Re: [PATCH v5 01/20] EDAC/synopsys: Fix ECC status data and IRQ disable race condition

From: Borislav Petkov
Date: Sun Apr 21 2024 - 06:08:19 EST


On Tue, Apr 16, 2024 at 01:06:11PM +0300, Serge Semin wrote:
> It looks indeed crazy because the method is called enable_intr() and
> is called in the IRQ handler. Right, re-enabling the IRQ in the handler
> doesn't look good. But under the hood it was just a way to fix the
> problem described in the commit you cited. enable_intr() just gets
> back the IRQ Enable flags cleared a bit before in the
> zynqmp_get_error_info() method.
>
> The root cause of the problem is that the IRQ status/clear flags:
> ECCCLR.ecc_corrected_err_clr (R/W1C)
> ECCCLR.ecc_uncorrected_err_clr (R/W1C)
> ECCCLR.ecc_corr_err_cnt_clr (R/W1C)
> ECCCLR.ecc_uncorr_err_cnt_clr (R/W1C)
> etc
>
> and the IRQ enable/disable flags (since v3.10a):
> ECCCLR.ecc_corrected_err_intr_en (R/W)
> ECCCLR.ecc_uncorrected_err_intr_en (R/W)
>
> reside in a single register - ECCCLR (Synopsys has renamed it to
> ECCCTL since v3.10a due to adding the IRQ En/Dis flags).
>
> Thus any concurrent access to that CSR like "Clear IRQ
> status/counters" and "IRQ disable/enable" need to be protected from
> the race condition.

Ok, let's pick this apart one-by-one. I'll return to the rest you're
explaining as needed.

So, can writes to the status/counter bits while writing the *same* bit
to the IRQ enable/disable bit prevent any race conditions?

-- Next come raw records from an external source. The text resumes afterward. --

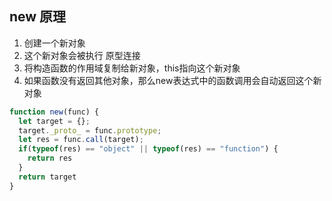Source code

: 

## new 原理
1.  创建一个新对象
2. 这个新对象会被执行 原型连接
3. 将构造函数的作用域复制给新对象，this指向这个新对象
4. 如果函数没有返回其他对象，那么new表达式中的函数调用会自动返回这个新对象

```javascript
function new(func) {
  let target = {};
  target._proto_ = func.prototype;
  let res = func.call(target);
  if(typeof(res) == "object" || typeof(res) == "function") {
    return res
  }
  return target
}
```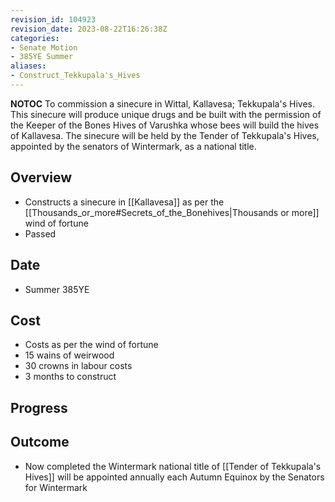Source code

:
 ```yaml
---
revision_id: 104923
revision_date: 2023-08-22T16:26:38Z
categories:
- Senate Motion
- 385YE Summer
aliases:
- Construct_Tekkupala's_Hives
---
```



__NOTOC__
To commission a sinecure in Wittal, Kallavesa; Tekkupala's Hives. This sinecure will produce unique drugs and be built with the permission of the Keeper of the Bones Hives of Varushka whose bees will build the hives of Kallavesa. The sinecure will be held by the Tender of Tekkupala's Hives, appointed by the senators of Wintermark, as a national title. 
## Overview
* Constructs a sinecure in [[Kallavesa]] as per the [[Thousands_or_more#Secrets_of_the_Bonehives|Thousands or more]] wind of fortune
* Passed
## Date
* Summer 385YE
## Cost
* Costs as per the wind of fortune
* 15 wains of weirwood
* 30 crowns in labour costs
* 3 months to construct
## Progress

## Outcome
* Now completed the Wintermark national title of [[Tender of Tekkupala's Hives]] will be appointed annually each Autumn Equinox by the Senators for Wintermark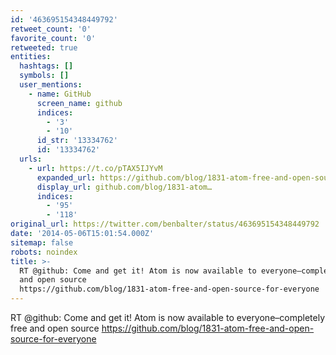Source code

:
 ```yaml
---
id: '463695154348449792'
retweet_count: '0'
favorite_count: '0'
retweeted: true
entities:
  hashtags: []
  symbols: []
  user_mentions:
    - name: GitHub
      screen_name: github
      indices:
        - '3'
        - '10'
      id_str: '13334762'
      id: '13334762'
  urls:
    - url: https://t.co/pTAX5IJYvM
      expanded_url: https://github.com/blog/1831-atom-free-and-open-source-for-everyone
      display_url: github.com/blog/1831-atom…
      indices:
        - '95'
        - '118'
original_url: https://twitter.com/benbalter/status/463695154348449792
date: '2014-05-06T15:01:54.000Z'
sitemap: false
robots: noindex
title: >-
  RT @github: Come and get it! Atom is now available to everyone–completely free
  and open source
  https://github.com/blog/1831-atom-free-and-open-source-for-everyone
---
```


RT @github: Come and get it! Atom is now available to everyone–completely free and open source https://github.com/blog/1831-atom-free-and-open-source-for-everyone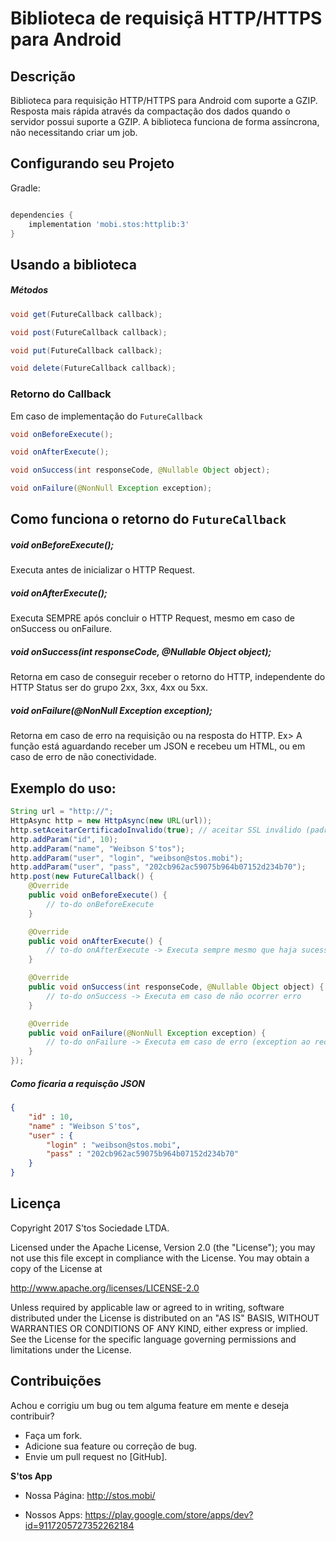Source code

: Biblioteca de requisiçã HTTP/HTTPS para Android
===============================================

Descrição
---------
Biblioteca para requisição HTTP/HTTPS para Android com suporte a GZIP.
Resposta mais rápida através da compactação dos dados quando o servidor possui suporte a GZIP.
A biblioteca funciona de forma assíncrona, não necessitando criar um job.

Configurando seu Projeto
------------------------

Gradle:
```gradle

dependencies {
    implementation 'mobi.stos:httplib:3'
}

```

Usando a biblioteca
-----------------------

##### Métodos

```java
void get(FutureCallback callback);

void post(FutureCallback callback);

void put(FutureCallback callback);

void delete(FutureCallback callback);
```

### Retorno do Callback
Em caso de implementação do `FutureCallback`

```java
void onBeforeExecute();

void onAfterExecute();

void onSuccess(int responseCode, @Nullable Object object);

void onFailure(@NonNull Exception exception);
```

Como funciona o retorno do `FutureCallback`
-----------------------

##### void onBeforeExecute();
Executa antes de inicializar o HTTP Request.

##### void onAfterExecute();
Executa SEMPRE após concluir o HTTP Request, mesmo em caso de onSuccess ou onFailure.

##### void onSuccess(int responseCode, @Nullable Object object);
Retorna em caso de conseguir receber o retorno do HTTP, independente do HTTP Status ser do grupo 2xx, 3xx, 4xx ou 5xx.

##### void onFailure(@NonNull Exception exception);
Retorna em caso de erro na requisição ou na resposta do HTTP. Ex> A função está aguardando receber um JSON e recebeu um HTML, ou em caso de erro de não conectividade.


Exemplo do uso:
-----------------------

```java
String url = "http://";
HttpAsync http = new HttpAsync(new URL(url));
http.setAceitarCertificadoInvalido(true); // aceitar SSL inválido (padrão = false)
http.addParam("id", 10);
http.addParam("name", "Weibson S'tos");
http.addParam("user", "login", "weibson@stos.mobi");
http.addParam("user", "pass", "202cb962ac59075b964b07152d234b70");
http.post(new FutureCallback() {
    @Override
    public void onBeforeExecute() {
        // to-do onBeforeExecute
    }

    @Override
    public void onAfterExecute() {
        // to-do onAfterExecute -> Executa sempre mesmo que haja sucesso ou erro 
    }

    @Override
    public void onSuccess(int responseCode, @Nullable Object object) {
        // to-do onSuccess -> Executa em caso de não ocorrer erro
    }

    @Override
    public void onFailure(@NonNull Exception exception) {
        // to-do onFailure -> Executa em caso de erro (exception ao receber ou decodificar algo do HTTP). Erro de HTTP status serão interpretados e enviados no onSuccess com seu responseCode
    }
});
```

##### Como ficaria a requisção JSON

```json
{
    "id" : 10,
    "name" : "Weibson S'tos",
    "user" : {
        "login" : "weibson@stos.mobi",
        "pass" : "202cb962ac59075b964b07152d234b70" 
    }
}
```


Licença
-------

Copyright 2017 S'tos Sociedade LTDA.

Licensed under the Apache License, Version 2.0 (the "License"); you may not use this file except in compliance with the License. You may obtain a copy of the License at

http://www.apache.org/licenses/LICENSE-2.0

Unless required by applicable law or agreed to in writing, software distributed under the License is distributed on an "AS IS" BASIS, WITHOUT WARRANTIES OR CONDITIONS OF ANY KIND, either express or implied. See the License for the specific language governing permissions and limitations under the License.


Contribuições
-------------

Achou e corrigiu um bug ou tem alguma feature em mente e deseja contribuir?

* Faça um fork.
* Adicione sua feature ou correção de bug.
* Envie um pull request no [GitHub].

**S'tos App**

* Nossa Página: http://stos.mobi/

* Nossos Apps: https://play.google.com/store/apps/dev?id=9117205727352262184
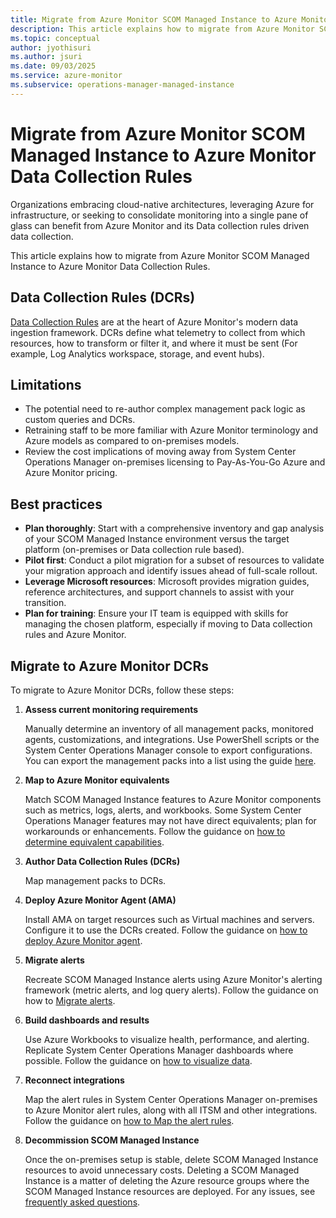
 ```yaml
---
title: Migrate from Azure Monitor SCOM Managed Instance to Azure Monitor Data Collection Rules
description: This article explains how to migrate from Azure Monitor SCOM Managed Instance to Azure Monitor Data Collection Rules.
ms.topic: conceptual
author: jyothisuri
ms.author: jsuri
ms.date: 09/03/2025
ms.service: azure-monitor
ms.subservice: operations-manager-managed-instance
---
```


# Migrate from Azure Monitor SCOM Managed Instance to Azure Monitor Data Collection Rules

Organizations embracing cloud-native architectures, leveraging Azure for infrastructure, or seeking to consolidate monitoring into a single pane of glass can benefit from Azure Monitor and its Data collection rules driven data collection.

This article explains how to migrate from Azure Monitor SCOM Managed Instance to Azure Monitor Data Collection Rules.

## Data Collection Rules (DCRs)

[Data Collection Rules](/azure/azure-monitor/data-collection/data-collection-rule-overview) are at the heart of Azure Monitor's modern data ingestion framework. DCRs define what telemetry to collect from which resources, how to transform or filter it, and where it must be sent (For example, Log Analytics workspace, storage, and event hubs).

## Limitations

- The potential need to re-author complex management pack logic as custom queries and DCRs.
- Retraining staff to be more familiar with Azure Monitor terminology and Azure models as compared to on-premises models.
- Review the cost implications of moving away from System Center Operations Manager on-premises licensing to Pay-As-You-Go Azure and Azure Monitor pricing.

## Best practices

- **Plan thoroughly**: Start with a comprehensive inventory and gap analysis of your SCOM Managed Instance environment versus the target platform (on-premises or Data collection rule based).
- **Pilot first**: Conduct a pilot migration for a subset of resources to validate your migration approach and identify issues ahead of full-scale rollout.
- **Leverage Microsoft resources**: Microsoft provides migration guides, reference architectures, and support channels to assist with your transition.
- **Plan for training**: Ensure your IT team is equipped with skills for managing the chosen platform, especially if moving to Data collection rules and Azure Monitor.

## Migrate to Azure Monitor DCRs

To migrate to Azure Monitor DCRs, follow these steps:

1. **Assess current monitoring requirements**
   
   Manually determine an inventory of all management packs, monitored agents, customizations, and integrations. Use PowerShell scripts or the System Center Operations Manager console to export configurations. You can export the management packs into a list using the guide [here](/system-center/scom/manage-mp-import-remove-delete?view=sc-om-2025&preserve-view=true).

2. **Map to Azure Monitor equivalents**

   Match SCOM Managed Instance features to Azure Monitor components such as metrics, logs, alerts, and workbooks. Some System Center Operations Manager features may not have direct equivalents; plan for workarounds or enhancements. Follow the guidance on [how to determine equivalent capabilities](/azure/azure-monitor/fundamentals/overview).

3. **Author Data Collection Rules (DCRs)**

   Map management packs to DCRs. 

4. **Deploy Azure Monitor Agent (AMA)**

   Install AMA on target resources such as Virtual machines and servers. Configure it to use the DCRs created. Follow the guidance on [how to deploy Azure Monitor agent](/azure/azure-monitor/agents/azure-monitor-agent-overview).

5. **Migrate alerts**

   Recreate SCOM Managed Instance alerts using Azure Monitor's alerting framework (metric alerts, and log query alerts). Follow the guidance on how to [Migrate alerts](/azure/azure-monitor/fundamentals/data-platform).

6. **Build dashboards and results**

   Use Azure Workbooks to visualize health, performance, and alerting. Replicate System Center Operations Manager dashboards where possible. Follow the guidance on [how to visualize data](/azure/azure-monitor/visualize/best-practices-visualize).

7. **Reconnect integrations**

   Map the alert rules in System Center Operations Manager on-premises to Azure Monitor alert rules, along with all ITSM and other integrations. Follow the guidance on [how to Map the alert rules](/azure/azure-monitor/alerts/alerts-common-schema).

8. **Decommission SCOM Managed Instance**

   Once the on-premises setup is stable, delete SCOM Managed Instance resources to avoid unnecessary costs. Deleting a SCOM Managed Instance is a matter of deleting the Azure resource groups where the SCOM Managed Instance resources are deployed. For any issues, see [frequently asked questions](/azure/azure-monitor/scom-manage-instance/scom-managed-instance-faq#what-is-the-procedure-to-delete-an-instance-).

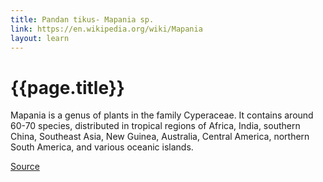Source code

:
 ```yaml
---
title: Pandan tikus- Mapania sp.
link: https://en.wikipedia.org/wiki/Mapania
layout: learn
---
```

# {{page.title}}

Mapania is a genus of plants in the family Cyperaceae. It contains around 60-70 species, distributed in tropical regions of Africa, India, southern China, Southeast Asia, New Guinea, Australia, Central America, northern South America, and various oceanic islands.

[Source](page.link)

Meaning, you only change the status and counter bits and you preserve
the same value in the IRQ disable/enable bit?

IOW, I'm thinking of shadowing that ECCCTL in software so that we update
it from the shadowed value.

Because, AFAIU, the spinlock won't help if you grab it, clear the
status/counter bits and disable the interrupt in the process. You want
to only clear the status/counter bits and leave the interrupt enabled.

Right?

IOW, in one single write you do:

ECCCLR.ecc_corrected_err_clr=1
ECCCLR.ecc_uncorrected_err_clr=1
ECCCLR.ecc_corr_err_cnt_clr=1
ECCCLR.ecc_uncorr_err_cnt_clr=1
ECCCLR.ecc_corrected_err_intr_en=1
ECCCLR.ecc_uncorrected_err_intr_en=1

?

Thx.

--
Regards/Gruss,
Boris.

https://people.kernel.org/tglx/notes-about-netiquette